On est des artistes, des saltimbanques. C’est ce qu’on aime faire, ce qu’on sait faire. On est engagés, mais notre tribune est artistique. Quand on peut servir, converger sur une cause, que des gens nous appellent, on le fait. On apporte notre petite pierre à l’édifice, de là où on est. On a cette philosophie : « faisons de nos vies une œuvre d’art et de notre art un acte de résistance ». C’est notre manière de voir la vie, de faire les choses. On cultive ce grain de folie, de divergence, de diversion, de déviance. On tente de ne pas oublier qu’on se bat autant contre des choses qui nous indignent que pour des utopies, des rêves, qui peuvent parfois prendre des formes toutes simples. Quand on est fatigués, usés par cette grande route de compétition mondiale où il faut aller plus vite, plus haut, plus loin que l’autre, et regarder toujours droit devant, on prend ce chemin de traverse un peu bancal. On prend le temps de se faire plaisir. C’est aussi une façon d’incarner tous nos combats.

Qu’est-ce qui t’inspire lors de l’écriture des paroles des chansons ?

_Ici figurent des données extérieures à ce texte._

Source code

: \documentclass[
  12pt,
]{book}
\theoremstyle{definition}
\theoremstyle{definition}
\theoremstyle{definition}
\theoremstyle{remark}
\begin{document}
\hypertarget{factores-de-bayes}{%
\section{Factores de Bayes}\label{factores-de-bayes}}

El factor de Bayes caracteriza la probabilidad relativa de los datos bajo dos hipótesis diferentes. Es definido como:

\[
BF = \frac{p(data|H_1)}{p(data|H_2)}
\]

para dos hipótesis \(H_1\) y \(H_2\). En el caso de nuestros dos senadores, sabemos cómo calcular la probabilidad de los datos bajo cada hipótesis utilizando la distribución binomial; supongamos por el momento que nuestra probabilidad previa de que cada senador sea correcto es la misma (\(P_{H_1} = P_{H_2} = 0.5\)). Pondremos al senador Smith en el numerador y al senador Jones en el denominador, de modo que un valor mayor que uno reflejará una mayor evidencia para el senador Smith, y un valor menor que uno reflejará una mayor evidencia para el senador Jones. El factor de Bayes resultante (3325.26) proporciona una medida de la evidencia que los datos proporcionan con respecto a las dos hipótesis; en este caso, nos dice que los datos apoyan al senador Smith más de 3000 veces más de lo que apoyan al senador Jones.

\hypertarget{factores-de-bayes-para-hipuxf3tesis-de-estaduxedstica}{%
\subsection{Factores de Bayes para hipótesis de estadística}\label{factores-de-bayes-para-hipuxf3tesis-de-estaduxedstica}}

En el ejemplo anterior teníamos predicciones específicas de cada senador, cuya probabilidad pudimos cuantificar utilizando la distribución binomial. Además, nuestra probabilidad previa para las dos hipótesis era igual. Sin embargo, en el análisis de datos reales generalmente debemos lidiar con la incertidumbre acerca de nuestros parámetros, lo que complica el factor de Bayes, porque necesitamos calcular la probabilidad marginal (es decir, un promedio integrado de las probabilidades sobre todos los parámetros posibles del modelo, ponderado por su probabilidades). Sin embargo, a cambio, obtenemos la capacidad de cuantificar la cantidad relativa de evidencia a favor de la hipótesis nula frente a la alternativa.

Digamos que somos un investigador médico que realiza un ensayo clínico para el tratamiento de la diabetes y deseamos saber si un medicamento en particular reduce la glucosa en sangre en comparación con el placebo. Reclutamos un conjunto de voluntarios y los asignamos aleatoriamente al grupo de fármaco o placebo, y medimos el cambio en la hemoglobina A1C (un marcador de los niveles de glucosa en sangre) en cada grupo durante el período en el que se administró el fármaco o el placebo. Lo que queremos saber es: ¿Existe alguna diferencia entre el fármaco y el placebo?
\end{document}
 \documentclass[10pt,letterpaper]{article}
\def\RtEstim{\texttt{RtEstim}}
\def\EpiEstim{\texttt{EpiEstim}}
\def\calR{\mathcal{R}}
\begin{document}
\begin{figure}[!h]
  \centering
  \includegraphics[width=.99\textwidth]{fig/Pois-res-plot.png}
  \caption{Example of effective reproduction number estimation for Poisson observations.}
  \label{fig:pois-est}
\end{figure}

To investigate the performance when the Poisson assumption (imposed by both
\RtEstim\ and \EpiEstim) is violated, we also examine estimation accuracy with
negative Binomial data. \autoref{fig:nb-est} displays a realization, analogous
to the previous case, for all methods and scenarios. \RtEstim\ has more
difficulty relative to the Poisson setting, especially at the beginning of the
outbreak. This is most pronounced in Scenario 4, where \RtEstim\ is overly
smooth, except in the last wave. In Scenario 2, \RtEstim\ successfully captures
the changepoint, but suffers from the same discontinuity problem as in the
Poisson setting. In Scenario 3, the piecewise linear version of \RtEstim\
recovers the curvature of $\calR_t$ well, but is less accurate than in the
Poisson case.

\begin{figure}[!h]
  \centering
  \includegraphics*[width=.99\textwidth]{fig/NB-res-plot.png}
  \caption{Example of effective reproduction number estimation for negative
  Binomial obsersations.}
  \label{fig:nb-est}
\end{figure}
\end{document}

Il n’y a pas de règle. On est un peu dans l’état d’esprit du conteur urbain. On raconte des histoires de notre époque, de nos « voyages », qui peuvent se révéler très courts. La distance qui te sépare du clodo en bas de chez toi est énorme. Tu le croises tous les jours, mais sans le voir. Il est un peu invisible. Je suis fasciné par ces invisibles qui peuplent nos sociétés. Quand tu grandis à l’ombre d’une cité HLM, tu es caché, la société « normale » ne te voit pas et s’en porte bien. On se fout de l’état de nos prisons, on ne se soucie pas des mecs cachés derrière les barreaux. Pourtant, nous ne pouvons juger du degré de civilisation d’une nation qu’en visitant ses prisons, comme le disait Camus. Et aujourd’hui, les prisons françaises sont délabrées et destructrices. Les idées de base de la prison, c’est la protection de la société, la punition et aussi l’amendement. Il faut en ressortir meilleur. Combien d’histoires j’ai entendu, de gars qui rentraient pour trafic de shit et qui ressortaient avec le Sida ? Les prisons sont devenues des machines à produire des multi-récidivistes. Donc voilà, j’aime raconter à la fois des histoires publiques, que tout le monde connait, et ces histoires invisibles, cachées. Le rôle d’un saltimbanque, c’est aussi de montrer la réalité sous un angle nouveau, surprenant, décalé, qui décèlent toujours une part de vérité.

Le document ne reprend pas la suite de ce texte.